Le roman dessine une fresque panoramique de la famille de Josef Magnor, le personnage principal, du début du 20ème siècle au début du 21ème siècle. Il rend ainsi présente l'histoire de la Silésie, terre fortement marquée par la succession des événements : empire allemand, 1ère guerre mondiale, entre deux guerres, 2ème guerre mondiale, après-guerre, chute du mur.
Le livre s'ouvre sur une scène d'abattage du cochon chez des paysans, à laquelle assiste Josef, qui pose d'emblée nombre des thèmes qui seront développés : la vie et la mort, le rapport entre l'être humain et l'animal, le rapport à la terre. La terre que Josef exploitera, suivant les pas de son père à la mine, la terre dont la boue ocre manquera de l'engloutir dans le nord de la France pendant la 1ère guerre mondiale, la terre dans les entrailles de laquelle il se réfugiera après le meurtre. La terre est ici la narratrice, parfois victime quand elle est exploitée par les hommes, mais aussi ultime fin de tout un chacun. "Tout finit en moi. Sans exception. Il suffit que j'attende, or j'ai l'éternité devant moi." Contemporaine de tout, son récit n'est pas linéaire, elle fait des retours en arrière et anticipe les événements futurs. En guise de titre, chaque chapitre est introduit par la liste des dates qui y seront évoquées. Cette façon de présenter l'histoire relativise la vie et la mort et fait sortir de la logique d'un temps linéaire.
La lecture n'est pas toujours facilitée par la complexité géographique et historique, ni par des dialogues en différentes langues pour la plupart inconnues du lecteur : dialecte silésien, ancien polonais, allemand, russe.
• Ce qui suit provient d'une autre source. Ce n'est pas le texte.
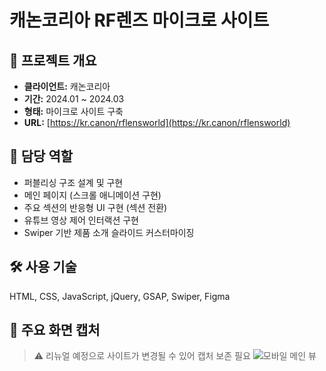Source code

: # 캐논코리아 RF렌즈 마이크로 사이트

## 📌 **프로젝트 개요**
- **클라이언트:** 캐논코리아
- **기간:** 2024.01 ~ 2024.03
- **형태:** 마이크로 사이트 구축
- **URL:** [https://kr.canon/rflensworld](https://kr.canon/rflensworld)

## 🧩 **담당 역할**
- 퍼블리싱 구조 설계 및 구현
- 메인 페이지 (스크롤 애니메이션 구현)
- 주요 섹션의 반응형 UI 구현 (섹션 전환)
- 유튜브 영상 제어 인터랙션 구현
- Swiper 기반 제품 소개 슬라이드 커스터마이징

## 🛠️ **사용 기술**
HTML, CSS, JavaScript, jQuery, GSAP, Swiper, Figma

## 📸 **주요 화면 캡처**
> ⚠️ 리뉴얼 예정으로 사이트가 변경될 수 있어 캡처 보존 필요
![모바일 메인 뷰](https://github.com/doitlock/canon-rflens-microsite/blob/main/screenshots/main-mobile.gif)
Les traductions sont données à la fin de l'ouvrage, certains ont choisi de s'y référer, d'autres non. Les listes de dates, le temps aboli, tout cela peut perturber au début, mais toute cette complexité ne modère pas l'enthousiasme des lecteurs, conquis par l'originalité du ton et de la narration. Le fait que la terre parle, comme la terre qu'on retourne, travaille, remue, et qu'elle traverse les questions du temps, donne un souffle inhabituel au récit. En leitmotiv revient l'interrogation de la terre sur l'importance des événements qu'elle raconte : " […] Ernst sait que rien n'est jamais acquis et que, par conséquent, rien ne peut être perdu, mais ça n'a pas d'importance. Ça n'a pas d'importance." La terre met sur le même plan la vie des chevreuils et celle des hommes, les événements du passé et ceux du futur. Ce sont les lieux qui déterminent l'ancrage, c'est à partir d'un lieu que le temps se suspend, qu'arrivent souvenirs et anticipations. Les personnages sont de petites gens, dont l'histoire incarne et reflète la grande Histoire. On peut même s'étonner de voir le naturel avec lequel les hommes vont à la guerre, comme si c'était dans l'ordre des choses. Mais le sentiment d'absurde n'est pas désespéré, car le ton de la terre est plutôt bienveillant. "C'est un texte étourdissant, une écriture étourdissante, on en a un bon exemple dans les dernières pages avec le mouvement accéléré des personnages qui viennent et qui partent. – Un texte vraiment captivant, tant sur la forme que dans le fond, qui nous intéresse à l'Histoire et à la Pologne."
D'aucuns ont pensé aux livres de Antonio Lobo Antunes ou encore à Confiteor de Jaume Cabré.
Pourquoi le titre de Drach ? Le mieux est de se référer au texte introductif de la traductrice, qui indique que le mot peut désigner en silésien, selon le cas, un chenapan, un cerf-volant ou un dragon. EventList powered by schlu.net Copyright © 2024 120 Grand'Rue. Tous droits réservés.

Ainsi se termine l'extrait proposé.